● **TASK DIRECTIONS**
The answer should reproduce every entry exactly and contain no images.

(Saved data entries)
┄┄┄┄┄┄┄┄┄┄

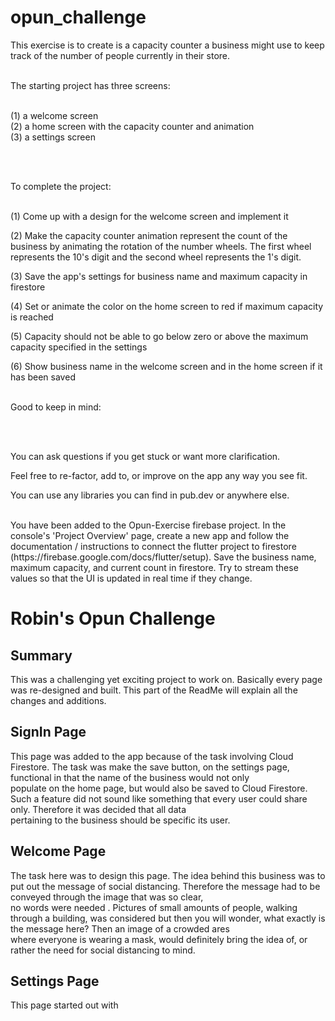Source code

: # opun_challenge

This exercise is to create is a capacity counter a business might use to keep track of the number of people currently in their store.
<br><br>

The starting project has three screens: 
<br><br>

(1) a welcome screen
<br>
(2) a home screen with the capacity counter and animation
<br>
(3) a settings screen

<br><br>

To complete the project:
<br><br>

(1) Come up with a design for the welcome screen and implement it
<br>

(2) Make the capacity counter animation represent the count of the business by animating the rotation of the number wheels. The first wheel represents the 10's digit and the second wheel represents the 1's digit. 
<br>

(3) Save the app's settings for business name and maximum capacity in firestore
<br>

(4) Set or animate the color on the home screen to red if maximum capacity is reached
<br>

(5) Capacity should not be able to go below zero or above the maximum capacity specified in the settings
<br>

(6) Show business name in the welcome screen and in the home screen if it has been saved
<br><br>

Good to keep in mind:

<br><br>

You can ask questions if you get stuck or want more clarification.
<br>

Feel free to re-factor, add to, or improve on the app any way you see fit. 
<br>

You can use any libraries you can find in pub.dev or anywhere else.

<br>
You have been added to the Opun-Exercise firebase project. In the console's 'Project Overview' page, create a new app and follow the documentation / instructions to connect 
the flutter project to firestore (https://firebase.google.com/docs/flutter/setup). Save the business name, maximum capacity, and current count in firestore. Try to stream these values so that the UI is updated in real time if they change. 
<br>


# Robin's Opun Challenge

## Summary

This was a challenging yet exciting project to work on.  Basically every page was re-designed and built.  This part of the ReadMe will explain all the changes and additions.

## SignIn Page

This page was added to the app because of the task involving Cloud Firestore.  The task was make the save button, on the settings page, functional in that the name of the business would not only<br>
populate on the home page, but would also be saved to Cloud Firestore.  Such a feature did not sound like something that every user could share only.  Therefore it was decided that all data<br>
pertaining to the business should be specific its user.  

## Welcome Page

The task here was to design this page.  The idea behind this business was to put out the message of social distancing.  Therefore the message had to be conveyed through the image that was so clear,<br>
no words were needed .  Pictures of small amounts of people, walking through a building, was considered but then you will wonder, what exactly is the message here?  Then an image of a crowded ares<br>
where everyone is wearing a mask, would definitely bring the idea of, or rather the need for social distancing to mind.  

## Settings Page

This page started out with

┄┄┄┄┄┄┄┄┄┄

● **RESULT**
Source code

: # opun_challenge

This exercise is to create is a capacity counter a business might use to keep track of the number of people currently in their store.
<br><br>

The starting project has three screens: 
<br><br>

(1) a welcome screen
<br>
(2) a home screen with the capacity counter and animation
<br>
(3) a settings screen

<br><br>

To complete the project:
<br><br>

(1) Come up with a design for the welcome screen and implement it
<br>

(2) Make the capacity counter animation represent the count of the business by animating the rotation of the number wheels. The first wheel represents the 10's digit and the second wheel represents the 1's digit. 
<br>

(3) Save the app's settings for business name and maximum capacity in firestore
<br>

(4) Set or animate the color on the home screen to red if maximum capacity is reached
<br>

(5) Capacity should not be able to go below zero or above the maximum capacity specified in the settings
<br>

(6) Show business name in the welcome screen and in the home screen if it has been saved
<br><br>

Good to keep in mind:

<br><br>

You can ask questions if you get stuck or want more clarification.
<br>

Feel free to re-factor, add to, or improve on the app any way you see fit. 
<br>

You can use any libraries you can find in pub.dev or anywhere else.

<br>
You have been added to the Opun-Exercise firebase project. In the console's 'Project Overview' page, create a new app and follow the documentation / instructions to connect 
the flutter project to firestore (https://firebase.google.com/docs/flutter/setup). Save the business name, maximum capacity, and current count in firestore. Try to stream these values so that the UI is updated in real time if they change. 
<br>


# Robin's Opun Challenge

## Summary

This was a challenging yet exciting project to work on.  Basically every page was re-designed and built.  This part of the ReadMe will explain all the changes and additions.

## SignIn Page

This page was added to the app because of the task involving Cloud Firestore.  The task was make the save button, on the settings page, functional in that the name of the business would not only<br>
populate on the home page, but would also be saved to Cloud Firestore.  Such a feature did not sound like something that every user could share only.  Therefore it was decided that all data<br>
pertaining to the business should be specific its user.  

## Welcome Page

The task here was to design this page.  The idea behind this business was to put out the message of social distancing.  Therefore the message had to be conveyed through the image that was so clear,<br>
no words were needed .  Pictures of small amounts of people, walking through a building, was considered but then you will wonder, what exactly is the message here?  Then an image of a crowded ares<br>
where everyone is wearing a mask, would definitely bring the idea of, or rather the need for social distancing to mind.  

## Settings Page

This page started out with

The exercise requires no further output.